I think the biggest leftover haul I was ever responsible for happened in Orlando, after dinner at Emeril's. I wanted to try *everything* on that menu - appetizer, soup, salad, entree, AND dessert. (Once upon a time, I was a HUGE Emeril fan, but that's a whole other story.) So my friend LaRaine and I did. This was 9 years ago now, but I do remember us ordering the calamari with olive salad and one other appetizer, the three nut-crusted goat cheese salad with Andouille sausage dressing, the tomato stacked salad, a bowl each of turtle soup and gumbo, the "study of duck" that had foie gras, duck breast, and confit, and half a roast chicken with southern cooked greens. We ate the salads and soups and a couple of bites of the appetizers and entrees and took the rest to our condo. One day we warmed up some food for lunch, and another day had the leftovers for dinner. I put the confit in the freezer to take to my then-fiancé, Mr Minx, who I know loved duck and had never tasted confit. We packed it in a cooler full of ice for the two-day drive home, and I'm happy to say it survived the trip and another few days in our home freezer before I could get it to my sweetie.

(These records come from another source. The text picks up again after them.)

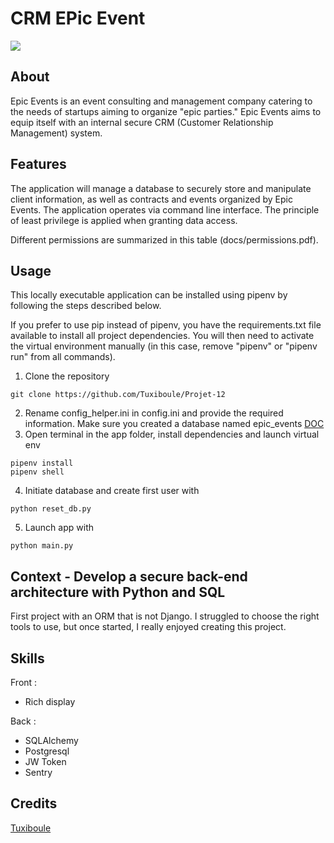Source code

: # CRM EPic Event
![](icon.png)

## About
Epic Events is an event consulting and management company catering to the needs of startups aiming to organize "epic parties." Epic Events aims to equip itself with an internal secure CRM (Customer Relationship Management) system.

## Features
The application will manage a database to securely store and manipulate client information, as well as contracts and events organized by Epic Events. The application operates via command line interface. The principle of least privilege is applied when granting data access.

Different permissions are summarized in this table (docs/permissions.pdf).
## Usage
This locally executable application can be installed using pipenv by following the steps described below.

If you prefer to use pip instead of pipenv, you have the requirements.txt file available to install all project dependencies. You will then need to activate the virtual environment manually (in this case, remove "pipenv" or "pipenv run" from all commands).

1. Clone the repository
```
git clone https://github.com/Tuxiboule/Projet-12
```
2. Rename config_helper.ini in config.ini and provide the required information.
Make sure you created a database named epic_events [DOC](https://www.pgadmin.org/docs/pgadmin4/development/database_dialog.html)
3. Open terminal in the app folder, install dependencies and launch virtual env
```
pipenv install
pipenv shell
```
4. Initiate database and create first user with
```
python reset_db.py
```
5. Launch app with 
```
python main.py
```



## Context - Develop a secure back-end architecture with Python and SQL
First project with an ORM that is not Django.
I struggled to choose the right tools to use, but once started, I really enjoyed creating this project.

## Skills
Front :
- Rich display

Back : 
- SQLAlchemy
- Postgresql
- JW Token
- Sentry


## Credits
[Tuxiboule](https://github.com/Tuxiboule)

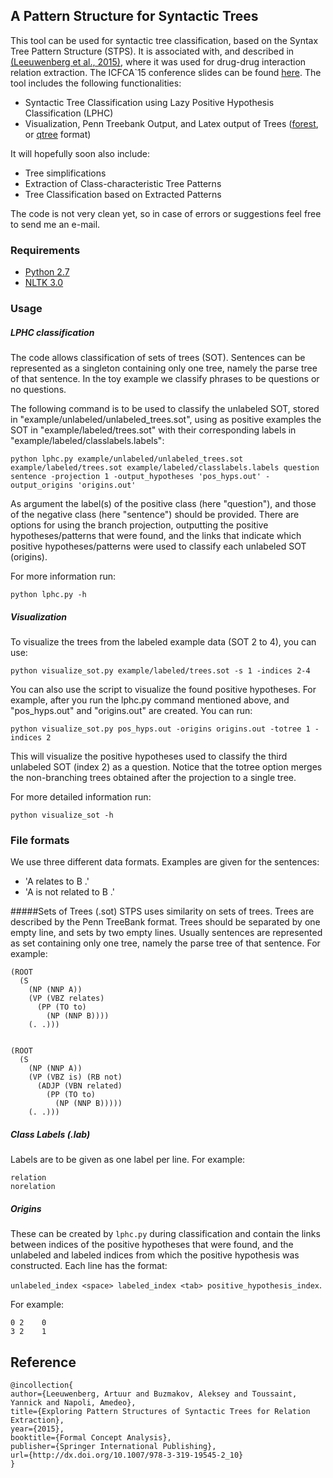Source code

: ## A Pattern Structure for Syntactic Trees

This tool can be used for syntactic tree classification, based on the Syntax Tree Pattern Structure (STPS). It is associated with, and described in [(Leeuwenberg et al., 2015)](http://link.springer.com/chapter/10.1007%2F978-3-319-19545-2_10), where it was used for drug-drug interaction relation extraction. The ICFCA`15 conference slides can be found [here](https://github.com/tuur/STPS/raw/master/slides.pdf).
The tool includes the following functionalities:

* Syntactic Tree Classification using Lazy Positive Hypothesis Classification (LPHC)
* Visualization, Penn Treebank Output, and Latex output of Trees ([forest](https://www.ctan.org/pkg/forest?lang=en), or [qtree](https://www.ctan.org/pkg/qtree?lang=en) format)

It will hopefully soon also include:
* Tree simplifications
* Extraction of Class-characteristic Tree Patterns
* Tree Classification based on Extracted Patterns

The code is not very clean yet, so in case of errors or suggestions feel free to send me an e-mail.

### Requirements
* [Python 2.7](https://www.python.org/download/releases/2.7/)
* [NLTK 3.0](http://www.nltk.org/)

### Usage

##### LPHC classification
The code allows classification of sets of trees (SOT). Sentences can be represented as a singleton containing only one tree, namely the parse tree of that sentence. In the toy example we classify phrases to be questions or no questions.

The following command is to be used to classify the unlabeled SOT, stored in "example/unlabeled/unlabeled_trees.sot", using as positive examples the SOT in "example/labeled/trees.sot" with their corresponding labels in "example/labeled/classlabels.labels":

```
python lphc.py example/unlabeled/unlabeled_trees.sot example/labeled/trees.sot example/labeled/classlabels.labels question sentence -projection 1 -output_hypotheses 'pos_hyps.out' -output_origins 'origins.out'
```
As argument the label(s) of the positive class (here "question"), and those of the negative class (here "sentence") should be provided. There are options for using the branch projection, outputting the positive hypotheses/patterns that were found, and the links that indicate which positive hypotheses/patterns were used to classify each unlabeled SOT (origins).

For more information run:

```python lphc.py -h```

##### Visualization

To visualize the trees from the labeled example data (SOT 2 to 4), you can use:

```python visualize_sot.py example/labeled/trees.sot -s 1 -indices 2-4```

You can also use the script to visualize the found positive hypotheses. For example, after you run the lphc.py command mentioned above, and "pos_hyps.out" and "origins.out" are created. You can run:

```
python visualize_sot.py pos_hyps.out -origins origins.out -totree 1 -indices 2
```

This will visualize the positive hypotheses used to classify the third unlabeled SOT (index 2) as a question. Notice that the totree option merges the non-branching trees obtained after the projection to a single tree.

For more detailed information run:

```python visualize_sot -h```

### File formats
We use three different data formats. Examples are given for the sentences:
* 'A relates to B .'
* 'A is not related to B .'

#####Sets of Trees (.sot)
STPS uses similarity on sets of trees. Trees are described by the Penn TreeBank format. Trees should be separated by one empty line, and sets by two empty lines. Usually sentences are represented as set containing only one tree, namely the parse tree of that sentence. For example:

```
(ROOT
  (S
    (NP (NNP A))
    (VP (VBZ relates)
      (PP (TO to)
        (NP (NNP B))))
    (. .)))


(ROOT
  (S
    (NP (NNP A))
    (VP (VBZ is) (RB not)
      (ADJP (VBN related)
        (PP (TO to)
          (NP (NNP B)))))
    (. .)))
```

##### Class Labels (.lab)
Labels are to be given as one label per line. For example:
```
relation
norelation
```

##### Origins
These can be created by `lphc.py` during classification and contain the links between indices of the positive hypotheses that were found, and the unlabeled and labeled indices from which the positive hypothesis was constructed. Each line has the format:

```unlabeled_index <space> labeled_index <tab> positive_hypothesis_index```. 

For example:

```
0 2    0
3 2    1
```

## Reference

```
@incollection{
author={Leeuwenberg, Artuur and Buzmakov, Aleksey and Toussaint, Yannick and Napoli, Amedeo},
title={Exploring Pattern Structures of Syntactic Trees for Relation Extraction},
year={2015},
booktitle={Formal Concept Analysis},
publisher={Springer International Publishing},
url={http://dx.doi.org/10.1007/978-3-319-19545-2_10}
}
```


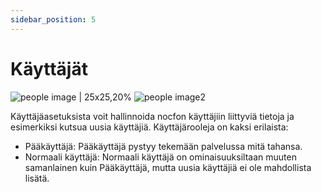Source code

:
 ```yaml
---
sidebar_position: 5
---
```


# Käyttäjät

![people image | 25x25,20%](/img/docs/users.PNG 'People image') ![people image2](/img/docs/users2.PNG 'People image2')


Käyttäjäasetuksista voit hallinnoida nocfon käyttäjiin liittyviä tietoja ja esimerkiksi kutsua uusia käyttäjiä. Käyttäjärooleja on kaksi erilaista:

- Pääkäyttäjä: Pääkäyttäjä pystyy tekemään palvelussa mitä tahansa.
- Normaali käyttäjä: Normaali käyttäjä on ominaisuuksiltaan muuten samanlainen kuin Pääkäyttäjä, mutta uusia käyttäjiä ei ole mahdollista lisätä.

So what do you do with your leftover restaurant food?

3 comments:

Anonymous said...

Some of the best meals I've ever eaten were a result of your "doggie bags." I specifically remember the Mexican/Chinese leftovers we took to a ballgame, and the crab pasta made with the leftovers from Andree's graduation party/crab feast. NOT taking home the leftovers seems sinful to me. Like throwing away a book. You just don't DO that!

Anonymous said...

I'm with you -- half a dozen French fries, a few green beans, or even a bite or two of meat can be left behind. Anything more needs to go home. And given the large portions served at so many restaurants these days, I sometimes get two full meals out of a single entree. Why waste it?

Chris said...

Just last week I went to Maggiano's with some friends (their choice) and had a half-order of gnocchi . . . it was enough to feed me a huge dinner and lunch the next day (I have to admit that I boringly just packed it up as was for lunch, nothing creative).

But yeah, I always take home food if there is enough to warrant it, and usually it gets turned into something else entirely or used as a snack.